Mi-mars, les mélancoliques dépriment, fin-février, les maniaques s’excitent

L’équinoxe imminent vous chatouille l’hypothalamus et votre glande pinéale s’émeut à l’idée que les jours vont se rallonger: aux saisons extérieures répondent les saisons intérieures. Mais gare!
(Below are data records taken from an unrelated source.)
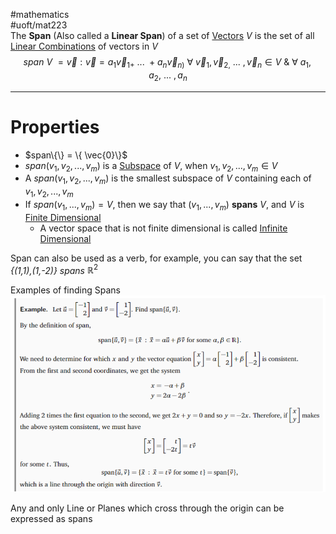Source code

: #mathematics  
#uoft/mat223  
The **Span** (Also called a  **Linear Span**) of a set of [Vectors](Vector.md) $V$ is the set of all [Linear Combinations](Linear%20Combination.md) of vectors in $V$  
$$span \ V \ = {\vec{v}:\vec{v} = a_1\vec{v}_{1+}\ ... \ +a_n\vec{v}_{n)}}  \ \forall \ \vec{v}_{1},\vec{v}_{2,}\ ... \ , \vec{v}_{n} \in V \ \& \ \forall \ a_{1},a_{2}, \ ... \ , a_{n}$$

---

# Properties
- $span\{\} = \{ \vec{0}\}$
- $span(v_{1},v_{2},...,v_{m})$ is a [Subspace](Subspace.md) of $V$, when $v_{1},v_{2},...,v_{m}\in V$ 
- A $span(v_{1},v_{2},...,v_{m})$ is the smallest subspace of $V$ containing each of $v_{1},v_{2},...,v_{m}$
- If $span(v_{1},...,v_{m})=V$, then we say that $(v_{1},...,v_{m})$ **spans** $V$, and $V$ is [Finite Dimensional](../MAT246/MAT246%20Notes/Finite%20Dimensional.md)
	- A vector space that is not finite dimensional is called  [Infinite Dimensional](Infinite%20Dimensional)


Span can also be used as a verb, for example, you can say that the set  
*{(1,1),(1,-2)} spans* $\mathbb{R} ^2$   

Examples of finding Spans  
	![Pasted image 20230920114757](Pasted%20image%2020230920114757.png)

Any and only Line or Planes which cross through the origin can be expressed as spans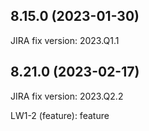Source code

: 8.15.0 (2023-01-30)
---
JIRA fix version: 2023.Q1.1



8.21.0 (2023-02-17)
---
JIRA fix version: 2023.Q2.2

LW1-2 (feature): feature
Ni bête, ni oiseau, ni plante, ni homme, ni femme, ni enfant, ni vieillard. Nul n’échappe à l’exubérance du printemps. L’hiver s’éloigne, les hibernations s’achèvent, la vie sourd de partout, le temps laisse son manteau. Dès potron-minet, les oiseaux s’en donnent à coeur joie, bientôt ils se mettront en ménage (pour préparer les oeufs de Pâques, disent nos paysans sans sourciller). Les bourgeons bourgeonnent sur les branches, les primevères frissonnent dans les prés, vos chats miaulent comme des trépanés et s’offrent quelques crises psychomotrices. Et l’autre matin, ce couple de crocus sous votre peuplier, vous auriez dit qu’ils s’excusaient d’être déjà là…

L’école buissonnière.

Tout comme les oiseaux, vous voilà emporté par ce renouveau, par cette exaltation de vie et de jeunesse. Sans crier gare, vous fredonnez au volant (avec la voix graillonnante de Michel Simon) un rondel de Charles d’Orléans, une villanelle de Rimbaud ou une cavatine oubliée d’avant-guerre: « Le printemps, sans z’amour, c’est pas l’printemps… » Oui, vous voilà amoureux, « loué jusqu’au mois d’août! » Vous voilà tout rempli de désirs, soulevé par une overdose « d’humeur printanière », comme il est dit dans le « Jin Ping Mei »*. Vous voilà immortel (ou quasi). Alors, la mèche batailleuse et le regard clair, vous faites l’école buissonnière, vous sortez de belles fripes de l’armoire, et dans une ambiance brûlante de naphtaline, vous vous dites que c’est l’heure, l’heure de laisser son manteau, de se vêtir de t-shirts, de je ne sais quelles broderies, ou même, tenez, de soleil luisant, clair et beau.

Chahut vernal, le monde est sens dessus dessous, et en même temps que le monde, votre âme, votre corps, vos tissus, vos cellules, vos mitochondries. L’équinoxe imminent vous chatouille l’hypothalamus et votre glande pinéale s’émeut déjà à l’idée que les jours vont se rallonger. C’est ainsi. Aux saisons extérieures répondent les saisons intérieures. Mais gare! Si le printemps stimule, il fatigue, c’est bien connu. Vous vous surprenez parfois à traîner, ou à bayer aux corneilles, aux moineaux et aux hirondelles (qui n’en peuvent mais). Vous vous payez des absences, des oublis. Vos articulations grincent, vos humeurs déroutent l’entourage. On vous dit que vos hormones vous travaillent ou, plus simplement, que « c’est le printemps ».

Et pendant que chacun s’habille de nouveau et quitte sa demeure pour folâtrer un tantinet au bord du lac (en surveillant du coin de l’oeil la danse d’amour des cygnes), pendant que mille essences circulent dans l’air, le téléphone du médecin sonne sans discontinuer. Les allergiques larmoient et se mouchent, les ulcéreux sentent leur épigastre s’alourdir, les insomniaques doublent leur dose de somnifères, et l’hôpital psychiatrique reçoit les patients par escouades. C’est une vieille règle bien connue: dès fin février, les maniaques s’existent et, à la mi-mars, les mélancoliques dépriment.

Aujourd’hui, on appelle ça les rythmes circannuels, sorte d’ajustement entre les intempéries du dehors et du dedans.

La montée du « yang ».

Bref, ni bête ni oiseau, vous dis-je. Ni migraineux, ni maniaco-dépressif, ni schizophrène, ni anorexique, ni phobique, qu’en son jargon, ne chante ou crie, le temps a laissé son manteau, de vent, de froidure et de pluie.

Aucun malade, aigu ou chronique, ne peut esquiver cette montée du Yang, comme l’appellent les chinois (qui fêtent l’événement bien avant nous, lorsque la vie exulte dans ses formes yin, sous la glace des rizières et le vent noir du nord). Et bien des gens ne supportent guère de sentir la vie bouillonner en eux. Cet afflux d’énergie les affole, leur ivresse tourne au vinaigre. Question d’interdit, de surmoi, d’inhibition culturelle ou de bienséance – comme il vous plaira.

C’est pourquoi, s’il y a eu le printemps de Prague et celui de Pékin, il y a aussi celui du simple pékin.

G.Sagie

* »Jin Ping Mei cihua » (Fleur en Fiole d’Or), roman érotique chinois. Trad. et notes d’André Lévy, La Pléiade, Paris, 1985.